» **THE INPUT**:
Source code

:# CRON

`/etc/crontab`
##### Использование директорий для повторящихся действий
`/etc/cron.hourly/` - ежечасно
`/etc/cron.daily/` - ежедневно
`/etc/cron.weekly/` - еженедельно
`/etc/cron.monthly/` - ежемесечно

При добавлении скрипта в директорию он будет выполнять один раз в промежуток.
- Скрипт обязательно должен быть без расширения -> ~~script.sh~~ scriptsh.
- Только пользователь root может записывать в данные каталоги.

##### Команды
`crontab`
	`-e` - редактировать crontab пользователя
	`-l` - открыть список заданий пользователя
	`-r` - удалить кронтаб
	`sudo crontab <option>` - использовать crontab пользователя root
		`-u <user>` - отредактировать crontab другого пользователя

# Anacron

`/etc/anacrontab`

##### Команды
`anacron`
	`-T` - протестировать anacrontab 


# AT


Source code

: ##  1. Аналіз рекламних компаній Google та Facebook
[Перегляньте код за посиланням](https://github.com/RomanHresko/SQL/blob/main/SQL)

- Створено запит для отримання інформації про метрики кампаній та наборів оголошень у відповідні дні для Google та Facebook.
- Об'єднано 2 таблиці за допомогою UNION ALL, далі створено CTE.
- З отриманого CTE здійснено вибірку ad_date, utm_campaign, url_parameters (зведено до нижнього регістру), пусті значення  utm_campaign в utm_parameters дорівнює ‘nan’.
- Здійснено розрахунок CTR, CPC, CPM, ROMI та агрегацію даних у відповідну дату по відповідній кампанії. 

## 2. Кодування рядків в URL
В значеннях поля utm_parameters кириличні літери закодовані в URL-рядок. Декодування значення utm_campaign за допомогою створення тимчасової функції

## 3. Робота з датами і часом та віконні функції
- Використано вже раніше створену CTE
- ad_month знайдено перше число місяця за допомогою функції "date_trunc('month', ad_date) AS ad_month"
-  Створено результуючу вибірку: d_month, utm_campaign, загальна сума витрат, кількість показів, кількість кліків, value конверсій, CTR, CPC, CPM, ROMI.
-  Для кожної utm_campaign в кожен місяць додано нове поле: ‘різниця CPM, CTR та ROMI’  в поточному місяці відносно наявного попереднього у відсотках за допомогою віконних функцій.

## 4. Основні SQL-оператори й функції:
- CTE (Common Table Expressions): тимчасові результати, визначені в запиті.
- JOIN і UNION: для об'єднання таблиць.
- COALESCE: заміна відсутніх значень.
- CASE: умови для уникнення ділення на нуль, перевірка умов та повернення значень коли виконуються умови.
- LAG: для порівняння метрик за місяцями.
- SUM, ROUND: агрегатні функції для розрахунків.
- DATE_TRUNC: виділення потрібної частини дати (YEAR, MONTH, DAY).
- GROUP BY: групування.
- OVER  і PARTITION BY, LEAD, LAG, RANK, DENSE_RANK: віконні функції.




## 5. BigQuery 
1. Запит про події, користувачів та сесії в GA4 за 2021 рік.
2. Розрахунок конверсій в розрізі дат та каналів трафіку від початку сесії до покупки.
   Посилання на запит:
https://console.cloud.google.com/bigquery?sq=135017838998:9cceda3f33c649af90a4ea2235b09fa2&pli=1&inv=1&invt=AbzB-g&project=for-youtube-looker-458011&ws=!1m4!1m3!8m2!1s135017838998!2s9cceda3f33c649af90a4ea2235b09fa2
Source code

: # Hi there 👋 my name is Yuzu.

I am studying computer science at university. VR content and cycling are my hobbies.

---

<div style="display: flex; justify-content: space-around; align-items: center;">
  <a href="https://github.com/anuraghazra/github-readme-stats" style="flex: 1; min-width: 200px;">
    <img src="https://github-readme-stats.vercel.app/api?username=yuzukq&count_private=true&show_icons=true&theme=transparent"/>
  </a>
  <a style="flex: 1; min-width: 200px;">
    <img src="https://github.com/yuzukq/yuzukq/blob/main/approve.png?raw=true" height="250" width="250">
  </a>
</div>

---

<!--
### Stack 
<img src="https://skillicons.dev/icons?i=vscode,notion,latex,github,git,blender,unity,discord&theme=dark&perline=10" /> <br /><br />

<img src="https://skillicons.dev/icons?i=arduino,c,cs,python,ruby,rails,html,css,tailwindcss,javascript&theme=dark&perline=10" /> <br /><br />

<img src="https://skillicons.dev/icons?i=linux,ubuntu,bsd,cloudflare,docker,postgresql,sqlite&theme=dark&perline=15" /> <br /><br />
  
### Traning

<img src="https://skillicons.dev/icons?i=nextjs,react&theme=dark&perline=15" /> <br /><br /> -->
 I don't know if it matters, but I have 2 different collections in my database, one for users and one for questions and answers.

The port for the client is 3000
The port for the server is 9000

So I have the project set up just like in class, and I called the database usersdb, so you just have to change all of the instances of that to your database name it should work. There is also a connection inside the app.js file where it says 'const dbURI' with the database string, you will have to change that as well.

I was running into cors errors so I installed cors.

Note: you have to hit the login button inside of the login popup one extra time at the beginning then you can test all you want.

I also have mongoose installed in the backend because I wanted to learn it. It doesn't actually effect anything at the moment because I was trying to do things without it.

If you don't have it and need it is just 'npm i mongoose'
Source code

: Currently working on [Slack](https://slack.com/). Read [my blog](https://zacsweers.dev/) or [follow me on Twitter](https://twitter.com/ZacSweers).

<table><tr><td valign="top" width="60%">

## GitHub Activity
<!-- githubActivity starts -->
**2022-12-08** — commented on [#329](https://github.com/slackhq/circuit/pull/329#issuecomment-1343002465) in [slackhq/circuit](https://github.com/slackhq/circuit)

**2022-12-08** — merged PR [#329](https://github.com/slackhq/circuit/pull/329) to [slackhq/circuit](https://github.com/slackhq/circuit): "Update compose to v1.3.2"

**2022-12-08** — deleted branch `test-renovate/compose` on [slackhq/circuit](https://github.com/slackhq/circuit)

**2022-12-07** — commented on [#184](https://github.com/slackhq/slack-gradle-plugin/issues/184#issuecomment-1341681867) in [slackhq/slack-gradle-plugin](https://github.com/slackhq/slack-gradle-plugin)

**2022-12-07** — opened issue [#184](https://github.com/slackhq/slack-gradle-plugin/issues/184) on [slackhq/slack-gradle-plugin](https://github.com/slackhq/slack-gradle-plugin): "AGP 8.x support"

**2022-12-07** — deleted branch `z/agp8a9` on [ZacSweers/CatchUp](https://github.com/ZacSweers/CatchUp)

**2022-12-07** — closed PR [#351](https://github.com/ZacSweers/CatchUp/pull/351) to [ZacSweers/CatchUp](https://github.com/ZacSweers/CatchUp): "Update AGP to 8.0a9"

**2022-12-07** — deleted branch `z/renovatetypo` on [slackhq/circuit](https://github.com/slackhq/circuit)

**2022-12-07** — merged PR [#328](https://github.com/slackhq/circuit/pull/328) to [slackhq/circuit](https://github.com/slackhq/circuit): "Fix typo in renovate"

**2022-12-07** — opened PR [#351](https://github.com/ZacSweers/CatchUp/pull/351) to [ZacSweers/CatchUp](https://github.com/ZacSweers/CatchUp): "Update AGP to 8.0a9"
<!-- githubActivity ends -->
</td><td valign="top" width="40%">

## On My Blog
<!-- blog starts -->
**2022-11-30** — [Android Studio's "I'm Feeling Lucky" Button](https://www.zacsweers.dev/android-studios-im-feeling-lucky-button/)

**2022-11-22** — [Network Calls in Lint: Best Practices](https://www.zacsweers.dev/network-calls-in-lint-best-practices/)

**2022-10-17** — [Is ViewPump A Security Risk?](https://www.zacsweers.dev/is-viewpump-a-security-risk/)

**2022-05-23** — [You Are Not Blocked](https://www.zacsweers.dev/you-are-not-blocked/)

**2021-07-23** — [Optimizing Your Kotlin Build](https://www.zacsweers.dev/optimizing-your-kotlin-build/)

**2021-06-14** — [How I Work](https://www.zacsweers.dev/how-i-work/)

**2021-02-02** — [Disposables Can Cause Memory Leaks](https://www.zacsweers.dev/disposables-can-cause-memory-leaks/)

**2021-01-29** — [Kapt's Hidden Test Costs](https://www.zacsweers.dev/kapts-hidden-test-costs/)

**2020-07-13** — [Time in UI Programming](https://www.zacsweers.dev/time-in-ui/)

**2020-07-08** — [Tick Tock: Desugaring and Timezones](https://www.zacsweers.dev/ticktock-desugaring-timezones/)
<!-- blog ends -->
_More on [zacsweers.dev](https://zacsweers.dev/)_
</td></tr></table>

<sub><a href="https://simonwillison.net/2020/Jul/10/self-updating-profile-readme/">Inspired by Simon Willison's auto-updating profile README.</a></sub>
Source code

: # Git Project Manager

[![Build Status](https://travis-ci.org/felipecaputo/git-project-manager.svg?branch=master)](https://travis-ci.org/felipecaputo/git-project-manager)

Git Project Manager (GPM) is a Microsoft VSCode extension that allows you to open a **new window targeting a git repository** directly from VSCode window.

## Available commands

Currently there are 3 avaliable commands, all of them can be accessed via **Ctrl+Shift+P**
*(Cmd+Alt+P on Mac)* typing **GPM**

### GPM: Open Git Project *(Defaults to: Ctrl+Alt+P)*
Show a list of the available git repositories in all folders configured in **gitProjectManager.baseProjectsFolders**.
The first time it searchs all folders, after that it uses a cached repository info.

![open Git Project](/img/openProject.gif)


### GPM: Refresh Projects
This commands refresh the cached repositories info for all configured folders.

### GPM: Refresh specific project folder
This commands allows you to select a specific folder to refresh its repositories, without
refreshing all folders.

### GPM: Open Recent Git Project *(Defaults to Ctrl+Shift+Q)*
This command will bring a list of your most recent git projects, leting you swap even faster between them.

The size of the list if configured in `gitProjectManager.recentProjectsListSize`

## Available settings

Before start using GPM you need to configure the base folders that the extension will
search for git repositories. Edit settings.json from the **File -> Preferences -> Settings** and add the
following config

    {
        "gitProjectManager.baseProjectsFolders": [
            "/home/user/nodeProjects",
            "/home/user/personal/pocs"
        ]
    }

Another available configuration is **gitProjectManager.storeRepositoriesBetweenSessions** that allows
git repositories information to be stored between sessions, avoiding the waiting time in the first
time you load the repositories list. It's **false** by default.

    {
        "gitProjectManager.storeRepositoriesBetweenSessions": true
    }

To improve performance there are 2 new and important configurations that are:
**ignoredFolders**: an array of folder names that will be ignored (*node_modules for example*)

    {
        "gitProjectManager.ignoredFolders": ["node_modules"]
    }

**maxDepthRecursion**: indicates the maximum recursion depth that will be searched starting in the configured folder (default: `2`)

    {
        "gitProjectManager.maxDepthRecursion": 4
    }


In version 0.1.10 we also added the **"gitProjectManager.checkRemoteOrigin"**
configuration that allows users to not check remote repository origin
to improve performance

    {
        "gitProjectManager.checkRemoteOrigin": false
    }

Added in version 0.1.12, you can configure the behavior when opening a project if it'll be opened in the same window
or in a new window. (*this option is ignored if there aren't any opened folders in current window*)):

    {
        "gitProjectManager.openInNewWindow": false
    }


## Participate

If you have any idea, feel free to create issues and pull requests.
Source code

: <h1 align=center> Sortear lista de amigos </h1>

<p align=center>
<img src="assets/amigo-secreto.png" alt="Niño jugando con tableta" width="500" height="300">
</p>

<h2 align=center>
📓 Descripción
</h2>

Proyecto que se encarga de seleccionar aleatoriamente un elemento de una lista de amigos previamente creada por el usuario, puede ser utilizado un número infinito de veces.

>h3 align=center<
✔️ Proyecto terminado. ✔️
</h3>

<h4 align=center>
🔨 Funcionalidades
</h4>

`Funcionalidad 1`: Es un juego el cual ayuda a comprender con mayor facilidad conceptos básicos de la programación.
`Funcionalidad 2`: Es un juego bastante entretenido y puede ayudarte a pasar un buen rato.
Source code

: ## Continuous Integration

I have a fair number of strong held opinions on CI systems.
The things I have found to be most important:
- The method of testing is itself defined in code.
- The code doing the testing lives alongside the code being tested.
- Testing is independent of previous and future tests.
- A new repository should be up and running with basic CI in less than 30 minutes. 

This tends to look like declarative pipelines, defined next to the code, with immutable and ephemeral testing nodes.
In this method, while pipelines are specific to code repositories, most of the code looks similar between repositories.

» **WHAT THE TASK REQUIRES**:
Go over the records above and tally the lines with the word "running" in them. Give the number alone.

» **ANSWER BOX**:
2